Copy exactly the lines from the start of the data below through the one that carries "with square brackets.", and only those.

━━ LISTED ENTRIES ━━

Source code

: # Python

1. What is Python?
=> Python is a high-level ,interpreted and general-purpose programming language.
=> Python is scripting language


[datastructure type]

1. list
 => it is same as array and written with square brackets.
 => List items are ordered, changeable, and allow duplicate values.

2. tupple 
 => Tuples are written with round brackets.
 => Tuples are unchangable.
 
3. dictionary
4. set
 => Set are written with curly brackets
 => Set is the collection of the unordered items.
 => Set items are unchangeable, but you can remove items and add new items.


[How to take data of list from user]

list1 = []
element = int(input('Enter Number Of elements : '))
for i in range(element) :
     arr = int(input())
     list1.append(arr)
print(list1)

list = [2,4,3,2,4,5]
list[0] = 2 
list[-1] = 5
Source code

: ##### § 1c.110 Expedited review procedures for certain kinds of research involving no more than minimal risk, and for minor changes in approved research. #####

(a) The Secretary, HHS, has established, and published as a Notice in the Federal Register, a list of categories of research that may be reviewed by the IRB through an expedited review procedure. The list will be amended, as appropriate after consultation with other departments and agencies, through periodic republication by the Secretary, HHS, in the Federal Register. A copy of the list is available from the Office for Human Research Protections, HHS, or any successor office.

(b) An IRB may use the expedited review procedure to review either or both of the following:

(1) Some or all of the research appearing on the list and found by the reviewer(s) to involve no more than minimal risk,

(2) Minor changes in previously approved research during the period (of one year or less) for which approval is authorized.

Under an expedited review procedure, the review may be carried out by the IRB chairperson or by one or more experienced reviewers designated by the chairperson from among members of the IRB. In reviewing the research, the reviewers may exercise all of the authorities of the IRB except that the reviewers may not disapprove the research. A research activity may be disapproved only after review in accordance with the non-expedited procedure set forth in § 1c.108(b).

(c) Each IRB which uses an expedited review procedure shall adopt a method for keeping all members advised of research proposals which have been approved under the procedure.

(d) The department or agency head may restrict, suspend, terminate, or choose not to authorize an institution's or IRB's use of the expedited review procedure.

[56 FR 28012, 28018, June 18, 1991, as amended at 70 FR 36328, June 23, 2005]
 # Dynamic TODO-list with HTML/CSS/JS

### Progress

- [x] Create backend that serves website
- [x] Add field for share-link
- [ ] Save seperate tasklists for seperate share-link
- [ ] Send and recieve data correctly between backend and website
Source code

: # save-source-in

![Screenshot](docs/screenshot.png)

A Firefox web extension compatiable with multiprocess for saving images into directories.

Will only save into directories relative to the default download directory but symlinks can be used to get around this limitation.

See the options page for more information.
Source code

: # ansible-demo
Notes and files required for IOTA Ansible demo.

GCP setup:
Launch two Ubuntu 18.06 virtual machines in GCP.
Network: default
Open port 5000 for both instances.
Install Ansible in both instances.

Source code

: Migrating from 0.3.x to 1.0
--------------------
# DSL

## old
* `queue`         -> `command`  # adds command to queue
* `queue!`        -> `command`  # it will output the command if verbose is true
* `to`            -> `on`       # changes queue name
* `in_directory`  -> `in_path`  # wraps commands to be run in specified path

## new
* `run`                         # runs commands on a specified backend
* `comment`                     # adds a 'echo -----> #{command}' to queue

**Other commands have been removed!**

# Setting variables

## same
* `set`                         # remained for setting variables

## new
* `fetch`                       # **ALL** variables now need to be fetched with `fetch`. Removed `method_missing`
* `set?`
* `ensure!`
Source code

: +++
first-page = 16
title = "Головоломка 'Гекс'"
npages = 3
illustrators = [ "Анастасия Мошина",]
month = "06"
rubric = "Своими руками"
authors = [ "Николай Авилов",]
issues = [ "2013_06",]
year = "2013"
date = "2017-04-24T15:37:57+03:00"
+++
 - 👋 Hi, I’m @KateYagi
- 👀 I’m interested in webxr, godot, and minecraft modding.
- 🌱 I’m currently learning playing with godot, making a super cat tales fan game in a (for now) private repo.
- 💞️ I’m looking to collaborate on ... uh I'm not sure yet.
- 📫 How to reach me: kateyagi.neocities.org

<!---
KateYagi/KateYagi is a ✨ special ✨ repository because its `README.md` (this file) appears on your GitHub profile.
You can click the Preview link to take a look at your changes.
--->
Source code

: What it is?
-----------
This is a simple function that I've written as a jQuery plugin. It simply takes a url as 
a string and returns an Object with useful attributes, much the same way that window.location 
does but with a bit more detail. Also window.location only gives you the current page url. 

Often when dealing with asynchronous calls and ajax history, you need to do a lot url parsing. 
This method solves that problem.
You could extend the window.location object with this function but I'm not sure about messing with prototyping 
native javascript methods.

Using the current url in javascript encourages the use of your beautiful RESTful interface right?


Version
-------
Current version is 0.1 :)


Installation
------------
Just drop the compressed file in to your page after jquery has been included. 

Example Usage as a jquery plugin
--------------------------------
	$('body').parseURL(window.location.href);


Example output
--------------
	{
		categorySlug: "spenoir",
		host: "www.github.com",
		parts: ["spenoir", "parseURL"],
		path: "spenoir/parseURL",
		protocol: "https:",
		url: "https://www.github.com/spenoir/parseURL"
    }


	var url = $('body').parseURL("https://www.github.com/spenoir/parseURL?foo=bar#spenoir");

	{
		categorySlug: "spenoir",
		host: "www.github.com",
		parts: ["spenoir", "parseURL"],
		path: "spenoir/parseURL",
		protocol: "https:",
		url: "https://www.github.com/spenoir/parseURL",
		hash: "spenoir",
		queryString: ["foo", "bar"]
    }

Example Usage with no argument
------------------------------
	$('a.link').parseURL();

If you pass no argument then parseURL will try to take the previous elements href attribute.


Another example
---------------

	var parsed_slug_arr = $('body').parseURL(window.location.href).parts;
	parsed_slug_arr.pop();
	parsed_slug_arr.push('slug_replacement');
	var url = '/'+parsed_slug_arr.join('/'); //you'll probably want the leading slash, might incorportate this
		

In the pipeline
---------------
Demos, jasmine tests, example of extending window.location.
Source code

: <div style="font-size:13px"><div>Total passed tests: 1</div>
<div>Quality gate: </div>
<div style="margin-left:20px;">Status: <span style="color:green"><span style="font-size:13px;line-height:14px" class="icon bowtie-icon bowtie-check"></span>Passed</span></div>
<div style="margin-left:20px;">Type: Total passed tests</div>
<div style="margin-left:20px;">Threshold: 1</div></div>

━━━

FINISHED EXERCISE |
Source code

: # Python

1. What is Python?
=> Python is a high-level ,interpreted and general-purpose programming language.
=> Python is scripting language


[datastructure type]

1. list
 => it is same as array and written with square brackets.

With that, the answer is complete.